Though not the most effective of lists, it is particularly hilarious and surprisingly fluffy to declare Exterminatus on large table games of 40k. In general Exterminatus is used when one player with a large force of 3500+ points of space marines and is in danger of losing the field of battle. In which case the player grabs the closest heavy object and begins to smash the opponents models screaming “EXTERMINATUS IN THE NAME OF THE EMPEROR EXTERMINATUS” until the opponent’s army is destroyed and (or) he is forcibly removed from the table . Another relatively simple way is to simply take a Grey Knights army, field a single Bro-Capt. or Grand Master with an orbital Strike Relay, Karamazov (who also has one) and two troop choices (if you're playing a regular game -- if you're playing Apocalypse, you can skip the troops) Then cram in as many Techmarines as you can, give them all Orbital Strike Relays and watch the bombs drop. For the average 3000 point game, you can get Krazypants off and 20 bare-bones techies with the relays. that's 21 Strength 10 AP1 pie-plates smashing down on your opponents Baneblades, Warhounds and other special hard-as-balls to kill shit your opponents have! Also great for swarm-busting (the relays can fire D3 pieplates each per guy but at Strength 6). Picture Krazypantsoff standing on a hilltop, pointing at buildings and going "Bang.", then watching them all blow up. Of course, if the Inquisitor dies, you're fucked. So maybe just camp him in cover. But that's only if you're lame.

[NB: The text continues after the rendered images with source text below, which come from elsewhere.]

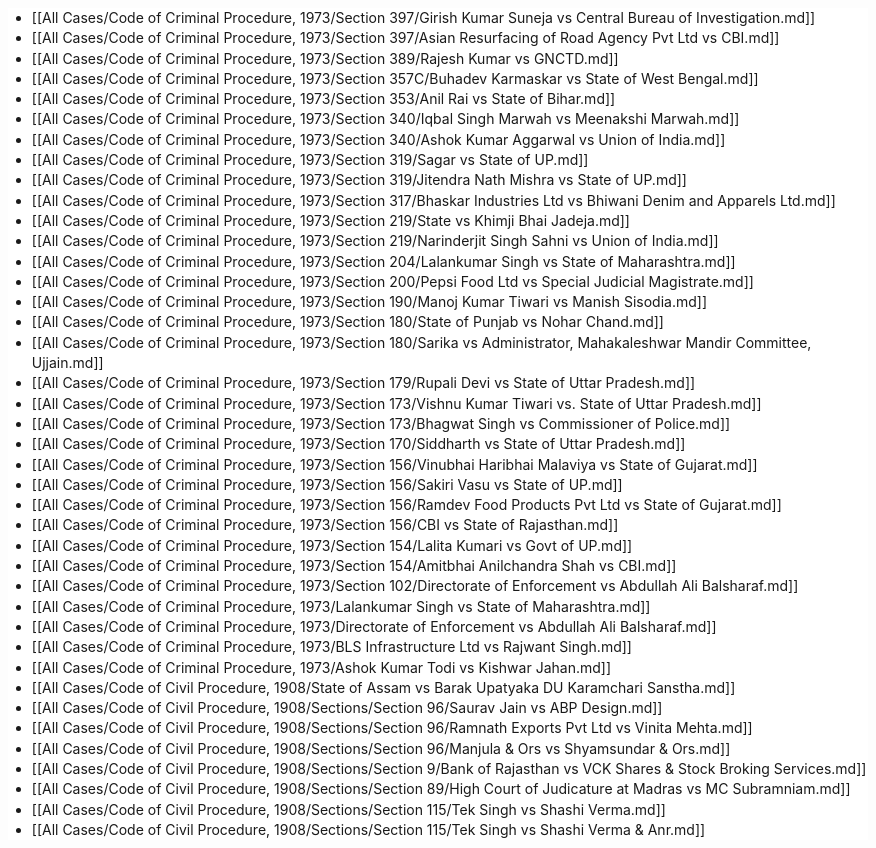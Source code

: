- [[All Cases/Code of Criminal Procedure, 1973/Section 397/Girish Kumar Suneja vs Central Bureau of Investigation.md]]
- [[All Cases/Code of Criminal Procedure, 1973/Section 397/Asian Resurfacing of Road Agency Pvt Ltd vs CBI.md]]
- [[All Cases/Code of Criminal Procedure, 1973/Section 389/Rajesh Kumar vs GNCTD.md]]
- [[All Cases/Code of Criminal Procedure, 1973/Section 357C/Buhadev Karmaskar vs State of West Bengal.md]]
- [[All Cases/Code of Criminal Procedure, 1973/Section 353/Anil Rai vs State of Bihar.md]]
- [[All Cases/Code of Criminal Procedure, 1973/Section 340/Iqbal Singh Marwah vs Meenakshi Marwah.md]]
- [[All Cases/Code of Criminal Procedure, 1973/Section 340/Ashok Kumar Aggarwal vs Union of India.md]]
- [[All Cases/Code of Criminal Procedure, 1973/Section 319/Sagar vs State of UP.md]]
- [[All Cases/Code of Criminal Procedure, 1973/Section 319/Jitendra Nath Mishra vs State of UP.md]]
- [[All Cases/Code of Criminal Procedure, 1973/Section 317/Bhaskar Industries Ltd vs Bhiwani Denim and Apparels Ltd.md]]
- [[All Cases/Code of Criminal Procedure, 1973/Section 219/State vs Khimji Bhai Jadeja.md]]
- [[All Cases/Code of Criminal Procedure, 1973/Section 219/Narinderjit Singh Sahni vs Union of India.md]]
- [[All Cases/Code of Criminal Procedure, 1973/Section 204/Lalankumar Singh vs State of Maharashtra.md]]
- [[All Cases/Code of Criminal Procedure, 1973/Section 200/Pepsi Food Ltd vs Special Judicial Magistrate.md]]
- [[All Cases/Code of Criminal Procedure, 1973/Section 190/Manoj Kumar Tiwari vs Manish Sisodia.md]]
- [[All Cases/Code of Criminal Procedure, 1973/Section 180/State of Punjab vs Nohar Chand.md]]
- [[All Cases/Code of Criminal Procedure, 1973/Section 180/Sarika vs Administrator, Mahakaleshwar Mandir Committee, Ujjain.md]]
- [[All Cases/Code of Criminal Procedure, 1973/Section 179/Rupali Devi vs State of Uttar Pradesh.md]]
- [[All Cases/Code of Criminal Procedure, 1973/Section 173/Vishnu Kumar Tiwari vs. State of Uttar Pradesh.md]]
- [[All Cases/Code of Criminal Procedure, 1973/Section 173/Bhagwat Singh vs Commissioner of Police.md]]
- [[All Cases/Code of Criminal Procedure, 1973/Section 170/Siddharth vs State of Uttar Pradesh.md]]
- [[All Cases/Code of Criminal Procedure, 1973/Section 156/Vinubhai Haribhai Malaviya vs State of Gujarat.md]]
- [[All Cases/Code of Criminal Procedure, 1973/Section 156/Sakiri Vasu vs State of UP.md]]
- [[All Cases/Code of Criminal Procedure, 1973/Section 156/Ramdev Food Products Pvt Ltd vs State of Gujarat.md]]
- [[All Cases/Code of Criminal Procedure, 1973/Section 156/CBI vs State of Rajasthan.md]]
- [[All Cases/Code of Criminal Procedure, 1973/Section 154/Lalita Kumari vs Govt of UP.md]]
- [[All Cases/Code of Criminal Procedure, 1973/Section 154/Amitbhai Anilchandra Shah vs CBI.md]]
- [[All Cases/Code of Criminal Procedure, 1973/Section 102/Directorate of Enforcement vs Abdullah Ali Balsharaf.md]]
- [[All Cases/Code of Criminal Procedure, 1973/Lalankumar Singh vs State of Maharashtra.md]]
- [[All Cases/Code of Criminal Procedure, 1973/Directorate of Enforcement vs Abdullah Ali Balsharaf.md]]
- [[All Cases/Code of Criminal Procedure, 1973/BLS Infrastructure Ltd vs Rajwant Singh.md]]
- [[All Cases/Code of Criminal Procedure, 1973/Ashok Kumar Todi vs Kishwar Jahan.md]]
- [[All Cases/Code of Civil Procedure, 1908/State of Assam vs Barak Upatyaka DU Karamchari Sanstha.md]]
- [[All Cases/Code of Civil Procedure, 1908/Sections/Section 96/Saurav Jain vs ABP Design.md]]
- [[All Cases/Code of Civil Procedure, 1908/Sections/Section 96/Ramnath Exports Pvt Ltd vs Vinita Mehta.md]]
- [[All Cases/Code of Civil Procedure, 1908/Sections/Section 96/Manjula & Ors vs Shyamsundar & Ors.md]]
- [[All Cases/Code of Civil Procedure, 1908/Sections/Section 9/Bank of Rajasthan vs VCK Shares & Stock Broking Services.md]]
- [[All Cases/Code of Civil Procedure, 1908/Sections/Section 89/High Court of Judicature at Madras vs MC Subramniam.md]]
- [[All Cases/Code of Civil Procedure, 1908/Sections/Section 115/Tek Singh vs Shashi Verma.md]]
- [[All Cases/Code of Civil Procedure, 1908/Sections/Section 115/Tek Singh vs Shashi Verma & Anr.md]]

For those of you with enough money to field the Horus Heresy army list from Forge World, Horus can call down an orbital strike with infinite range and S10 AP1 from anywhere on the map. Now you can reenact the Istvaan III atrocities yourself!

For an Apocalypse game you can also field an exterminatus guard force. All you need is: n * 6 guardsmen (one with a vox). The list is fairly simple - Just field as many Company Command Squads with nothing but Master of Ordinance and fire away (for a 3k game its almost 38 s9 ap3 blasts a turn) Don't forget to field some epic(troll) music to laugh at your opponents face, and after the battle proceed with knocking the table down to finish with a speech gritty nuff to make Sturnn himself proud.

Another option is to us the Exterminatus rules for your Apocalypse game (In the unnatural disasters table (by rolling a 6))

As of 7th edition, it's now possible to forego the FoC chart and take whatever models you want. This means you can take 15 Chapter Masters in a 2k list.

In 40k terms, you can get some SERIOUS Exterminatus going with the 'Crons and their Doomsday Arks. In one Primary Detachment, for example, you can take a fully viable 1500-point Necron army as so: Overlord with Warscythe, 5 Immortals, 10 Warriors and 3 Doomsday Arks. If the Doomsday Arks don't move, they can provide one 72" Strength 10 AP 1 Primary Weapon Large Blast each, allowing for some serious butthurt from your opponents (and this may make you That Guy if done well because this is a level of cheese on the table that France would be proud of). If you're trying to break into a bunker-sized fortification, use these three things on the doors. Then you can re-enact the dying moments of The Conquest of Uttu Prime sans the Megalith!

TL;DR

You fuckers just backed Chaos and now you have a daemon infestation? Your planet 'gon git raaaaaaaaaaaaaaped.